[Source records]
=== Section Start ===

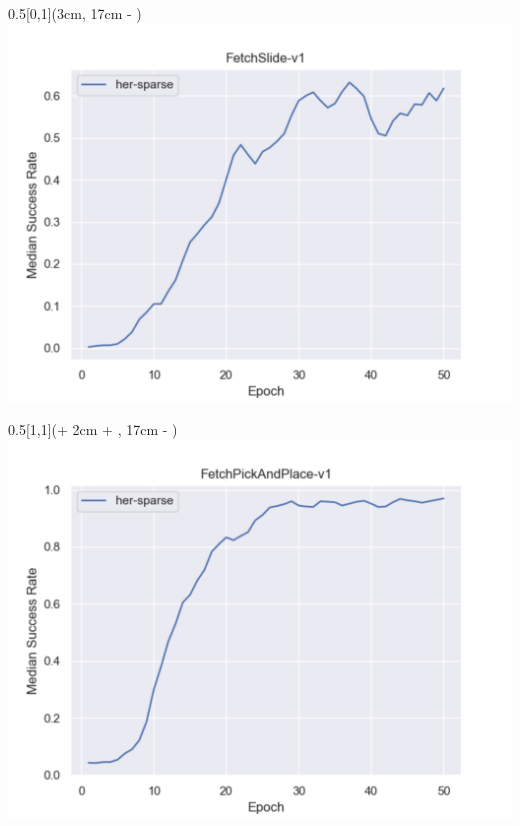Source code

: \begin{frame}
	\begin{textblock*}{0.5\paperwidth}[0,1](3cm, 17cm - \PraesentationSeitenrand)%
		\includegraphics[width=0.3\paperwidth]{./Ressourcen/Figures/fig_FetchSlide-v1.pdf}
	\end{textblock*}
	
	\begin{textblock*}{0.5\paperwidth}[1,1](\textwidth + 2cm + \PraesentationSeitenrand, 17cm - \PraesentationSeitenrand)%
		\includegraphics[width=0.3\paperwidth]{./Ressourcen/Figures/fig_FetchPickAndPlace-v1.pdf}
	\end{textblock*}
	
	
	
\end{frame}
\clearpage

=== Section End ===

## TASK PROMPT
Each line above must be set down exactly, though no picture should be carried over.

## PROBLEM SOLUTION
Source code

: \begin{frame}
	\begin{textblock*}{0.5\paperwidth}[0,1](3cm, 17cm - \PraesentationSeitenrand)%
		\includegraphics[width=0.3\paperwidth]{./Ressourcen/Figures/fig_FetchSlide-v1.pdf}
	\end{textblock*}
	
	\begin{textblock*}{0.5\paperwidth}[1,1](\textwidth + 2cm + \PraesentationSeitenrand, 17cm - \PraesentationSeitenrand)%
		\includegraphics[width=0.3\paperwidth]{./Ressourcen/Figures/fig_FetchPickAndPlace-v1.pdf}
	\end{textblock*}
	
	
	
\end{frame}
\clearpage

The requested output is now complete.